Aos olhos do bom salazarista, Saramago teria nascido para ser um “ilustre desconhecido” , um honrado agricultor ou operário. Caso se tivesse resignado à sua condição humilde, teríamos perdido um dos maiores autores da segunda metade do século XX, um Prémio Nobel, e para quem desvaloriza este galardão, relembro que Jorge Amado já não poderá recebê-lo e que Milan Kundera ainda não foi distinguido. O seu percurso e a sua vontade marcadamente ateia de fazer a diferença neste mundo, deve servir de exemplo aos jovens que pretendam tornar este país num sítio realmente melhor, sem utopias socialistas no horizonte.
Posto isto, devo reconhecer o papel vital que Saramago teve para a língua portuguesa, contribuindo para a sua divulgação nos últimos anos. Relembrou-nos as suas origens humildes quando afirmou que o seu Nobel não lhe era destinado de forma particular, era antes um prémio para a boa literatura produzida em português, quer por autores portugueses já falecidos, quer pelos restantes autores lusófonos. Este tipo de publicidade é impagável e tornou Saramago numa figura incontornável da nossa história e do nosso património cultural. Nitidamente mais importante do que Sousa Lara e do que Aníbal Cavaco Silva.
Finalmente, gostaria de destacar o seguinte. Não há homenagem mais digna da obra de José Saramago do que ler e reler os seus textos fundamentais. O estilo por ele criado, nomeadamente a sua prosa inspirada na oralidade, a humanidade da sua escrita e a sua coragem permanente, que nunca o coibiu de criticar abertamente o poder político, ditatorial ou democrático, independentemente de concordarmos ou não com as suas convicções, fazem dele um autor obrigatório.
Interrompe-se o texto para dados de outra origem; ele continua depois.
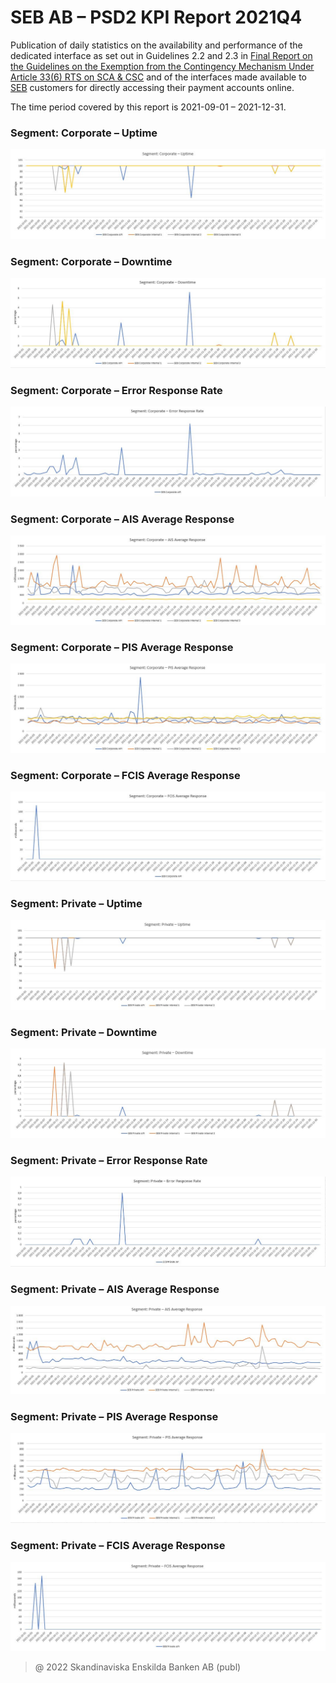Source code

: # SEB AB – PSD2 KPI Report 2021Q4

Publication of daily statistics on the availability and performance of the dedicated interface as set out in Guidelines 2.2 and 2.3 in [Final Report on the Guidelines on the Exemption from the Contingency Mechanism Under Article 33(6) RTS on SCA & CSC](https://eba.europa.eu/sites/default/documents/files/documents/10180/2250578/4e3b9449-ecf9-4756-8006-cbbe74db6d03/Final%20Report%20on%20Guidelines%20on%20the%20exemption%20to%20the%20fall%20back.pdf?retry=1) and of the interfaces made available to [SEB](https://sebgroup.com) customers for directly accessing their payment accounts online.

The time period covered by this report is 2021-09-01 – 2021-12-31.

### Segment: Corporate – Uptime
![corporate_uptime][corporate_uptime]
### Segment: Corporate – Downtime
![corporate_downtime][corporate_downtime]
### Segment: Corporate – Error Response Rate
![corporate_error][corporate_error]
### Segment: Corporate – AIS Average Response
![corporate_ais][corporate_ais]
### Segment: Corporate – PIS Average Response
![corporate_pis][corporate_pis]
### Segment: Corporate – FCIS Average Response
![corporate_fcis][corporate_fcis]
### Segment: Private – Uptime
![private_uptime][private_uptime]
### Segment: Private – Downtime
![private_downtime][private_downtime]
### Segment: Private – Error Response Rate
![private_error][private_error]
### Segment: Private – AIS Average Response
![private_ais][private_ais]
### Segment: Private – PIS Average Response
![private_pis][private_pis]
### Segment: Private – FCIS Average Response
![private_fcis][private_fcis]


[corporate_ais]: ./corporate_ais.JPG
[corporate_downtime]: ./corporate_downtime.JPG
[corporate_error]: ./corporate_error.JPG
[corporate_fcis]: ./corporate_fcis.JPG
[corporate_pis]: ./corporate_pis.JPG
[corporate_uptime]: ./corporate_uptime.JPG
[private_ais]: ./private_ais.JPG
[private_downtime]: ./private_downtime.JPG
[private_error]: ./private_error.JPG
[private_fcis]: ./private_fcis.JPG
[private_pis]: ./private_pis.JPG
[private_uptime]: ./private_uptime.JPG


> @ 2022 Skandinaviska Enskilda Banken AB (publ)
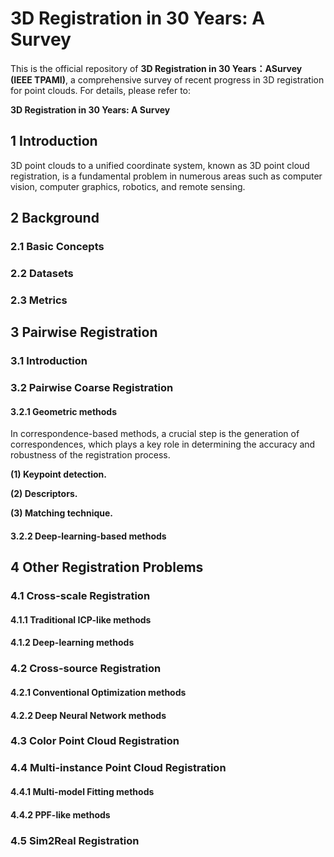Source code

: # 3D Registration in 30 Years: A Survey 
This is the official repository of **3D Registration in 30 Years：ASurvey (IEEE TPAMI)**, a comprehensive survey of recent progress in 3D registration for point clouds. For details, please refer to:

**3D Registration in 30 Years: A Survey**
## 1 Introduction
3D point clouds to a unified coordinate system, known as 3D point cloud registration, is a fundamental problem in numerous areas such as computer vision, computer graphics, robotics, and remote sensing.
## 2 Background
### 2.1 Basic Concepts
### 2.2 Datasets
### 2.3 Metrics

## 3 Pairwise Registration
### 3.1 Introduction

### 3.2 Pairwise Coarse Registration

#### 3.2.1 Geometric methods
In correspondence-based methods, a crucial step is the generation of correspondences, which plays a key role in determining the accuracy and robustness of the registration process.

**(1) Keypoint detection.**

**(2) Descriptors.**

**(3) Matching technique.**
#### 3.2.2 Deep-learning-based methods


## 4 Other Registration Problems 
### 4.1 Cross-scale Registration 
#### 4.1.1 Traditional ICP-like methods 
  
#### 4.1.2 Deep-learning methods 
  
### 4.2 Cross-source Registration 
#### 4.2.1 Conventional Optimization methods 
  
#### 4.2.2 Deep Neural Network methods 
  
### 4.3 Color Point Cloud Registration 
  
### 4.4 Multi-instance Point Cloud Registration 
#### 4.4.1 Multi-model Fitting methods 
  
#### 4.4.2 PPF-like methods 
  
### 4.5 Sim2Real Registration 
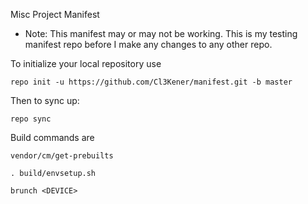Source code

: Misc Project Manifest

* Note: This manifest may or may not be working. This is my testing manifest repo before I make any changes to any other repo. 

To initialize your local repository use

    repo init -u https://github.com/Cl3Kener/manifest.git -b master
    

Then to sync up:

    repo sync


Build commands are
   
    vendor/cm/get-prebuilts
    
    . build/envsetup.sh
    
    brunch <DEVICE>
Sem ele nunca perceberemos uma parte da nossa história nem o que faz de nós portugueses, apesar das suas ideias integracionistas com os nossos vizinhos espanhóis.
Talvez a benevolência expressa em obras como Ensaio sobre a Cegueira e Memorial do Convento, me faça lê-lo como um esquerdista romântico que acreditava na benignidade dos homens, um eterno sonhador que ousou voar na Passarola por si criada, fazendo por merecer as honras com que o presentearam e trabalhando incessantemente por deixar uma marca agradável neste mundo tenebroso.